YOUR TASK:
Repeat, exactly and alone, every line from the line that contains "- Explore the" to the end of the entries.

[Records from a dataset]
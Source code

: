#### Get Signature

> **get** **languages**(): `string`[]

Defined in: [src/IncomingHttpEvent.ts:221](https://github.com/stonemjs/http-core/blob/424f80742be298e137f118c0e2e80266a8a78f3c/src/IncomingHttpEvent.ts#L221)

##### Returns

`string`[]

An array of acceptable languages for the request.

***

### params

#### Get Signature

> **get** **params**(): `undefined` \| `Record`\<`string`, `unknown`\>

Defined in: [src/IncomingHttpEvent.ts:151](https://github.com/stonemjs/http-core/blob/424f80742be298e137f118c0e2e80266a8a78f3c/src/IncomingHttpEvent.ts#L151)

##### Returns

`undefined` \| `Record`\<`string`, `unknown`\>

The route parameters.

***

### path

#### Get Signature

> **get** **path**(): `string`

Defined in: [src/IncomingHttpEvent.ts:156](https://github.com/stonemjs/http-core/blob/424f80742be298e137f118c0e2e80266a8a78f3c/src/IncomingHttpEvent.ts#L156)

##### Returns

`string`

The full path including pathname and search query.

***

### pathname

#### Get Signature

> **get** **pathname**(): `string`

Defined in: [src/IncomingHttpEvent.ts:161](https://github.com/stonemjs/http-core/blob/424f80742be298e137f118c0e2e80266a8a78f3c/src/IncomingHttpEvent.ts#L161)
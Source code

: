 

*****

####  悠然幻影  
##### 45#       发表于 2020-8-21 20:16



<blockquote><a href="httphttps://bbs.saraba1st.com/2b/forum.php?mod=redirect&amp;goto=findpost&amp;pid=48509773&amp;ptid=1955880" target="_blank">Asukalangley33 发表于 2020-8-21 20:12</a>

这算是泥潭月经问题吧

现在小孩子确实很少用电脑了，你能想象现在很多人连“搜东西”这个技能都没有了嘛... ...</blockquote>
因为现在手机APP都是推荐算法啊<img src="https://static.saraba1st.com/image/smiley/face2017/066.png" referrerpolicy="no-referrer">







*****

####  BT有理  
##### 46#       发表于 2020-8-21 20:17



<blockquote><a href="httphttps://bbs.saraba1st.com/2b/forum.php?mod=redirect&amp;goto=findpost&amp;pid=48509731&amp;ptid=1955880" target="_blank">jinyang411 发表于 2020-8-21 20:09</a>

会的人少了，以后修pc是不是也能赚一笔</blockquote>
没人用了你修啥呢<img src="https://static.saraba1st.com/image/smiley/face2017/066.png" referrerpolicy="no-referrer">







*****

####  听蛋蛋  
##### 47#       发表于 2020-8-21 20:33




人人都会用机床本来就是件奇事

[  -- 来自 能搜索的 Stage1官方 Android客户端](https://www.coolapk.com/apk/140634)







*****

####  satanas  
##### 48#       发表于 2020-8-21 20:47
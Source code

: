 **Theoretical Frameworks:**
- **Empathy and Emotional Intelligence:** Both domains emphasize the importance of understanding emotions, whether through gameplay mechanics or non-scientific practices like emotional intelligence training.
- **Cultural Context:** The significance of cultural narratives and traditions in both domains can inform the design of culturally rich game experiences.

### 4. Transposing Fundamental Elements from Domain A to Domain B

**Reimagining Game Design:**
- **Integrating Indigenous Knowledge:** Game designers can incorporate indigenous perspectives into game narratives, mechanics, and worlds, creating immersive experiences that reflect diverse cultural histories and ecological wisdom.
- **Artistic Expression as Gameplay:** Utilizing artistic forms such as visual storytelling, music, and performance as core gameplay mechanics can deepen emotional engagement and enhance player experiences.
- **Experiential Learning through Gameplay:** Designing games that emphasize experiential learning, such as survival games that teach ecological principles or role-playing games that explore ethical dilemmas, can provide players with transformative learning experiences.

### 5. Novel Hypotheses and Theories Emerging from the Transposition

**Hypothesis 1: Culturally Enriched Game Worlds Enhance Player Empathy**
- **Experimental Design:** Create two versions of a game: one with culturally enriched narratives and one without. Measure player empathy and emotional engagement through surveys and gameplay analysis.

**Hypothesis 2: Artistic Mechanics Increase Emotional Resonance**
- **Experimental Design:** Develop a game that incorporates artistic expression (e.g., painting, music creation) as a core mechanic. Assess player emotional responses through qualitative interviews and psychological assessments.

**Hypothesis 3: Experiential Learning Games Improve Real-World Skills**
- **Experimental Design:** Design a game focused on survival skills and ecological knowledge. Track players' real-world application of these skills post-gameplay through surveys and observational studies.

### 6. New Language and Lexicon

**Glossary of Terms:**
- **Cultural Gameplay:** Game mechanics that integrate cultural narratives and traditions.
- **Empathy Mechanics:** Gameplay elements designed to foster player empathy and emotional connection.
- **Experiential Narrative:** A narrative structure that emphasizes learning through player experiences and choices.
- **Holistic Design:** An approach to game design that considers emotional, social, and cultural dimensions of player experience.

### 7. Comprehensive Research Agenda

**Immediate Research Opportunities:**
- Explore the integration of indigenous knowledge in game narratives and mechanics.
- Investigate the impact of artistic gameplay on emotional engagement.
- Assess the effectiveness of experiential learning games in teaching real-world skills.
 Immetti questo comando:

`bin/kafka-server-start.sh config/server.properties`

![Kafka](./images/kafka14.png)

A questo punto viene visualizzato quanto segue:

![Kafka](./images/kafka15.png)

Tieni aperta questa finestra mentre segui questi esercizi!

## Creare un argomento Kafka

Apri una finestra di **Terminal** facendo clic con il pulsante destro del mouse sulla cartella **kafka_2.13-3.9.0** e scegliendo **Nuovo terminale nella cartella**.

EXPECTED OUTPUT:
- Explore the integration of indigenous knowledge in game narratives and mechanics.
- Investigate the impact of artistic gameplay on emotional engagement.
- Assess the effectiveness of experiential learning games in teaching real-world skills.
 Immetti questo comando:

`bin/kafka-server-start.sh config/server.properties`

![Kafka](./images/kafka14.png)

A questo punto viene visualizzato quanto segue:

![Kafka](./images/kafka15.png)

Tieni aperta questa finestra mentre segui questi esercizi!

## Creare un argomento Kafka

Apri una finestra di **Terminal** facendo clic con il pulsante destro del mouse sulla cartella **kafka_2.13-3.9.0** e scegliendo **Nuovo terminale nella cartella**.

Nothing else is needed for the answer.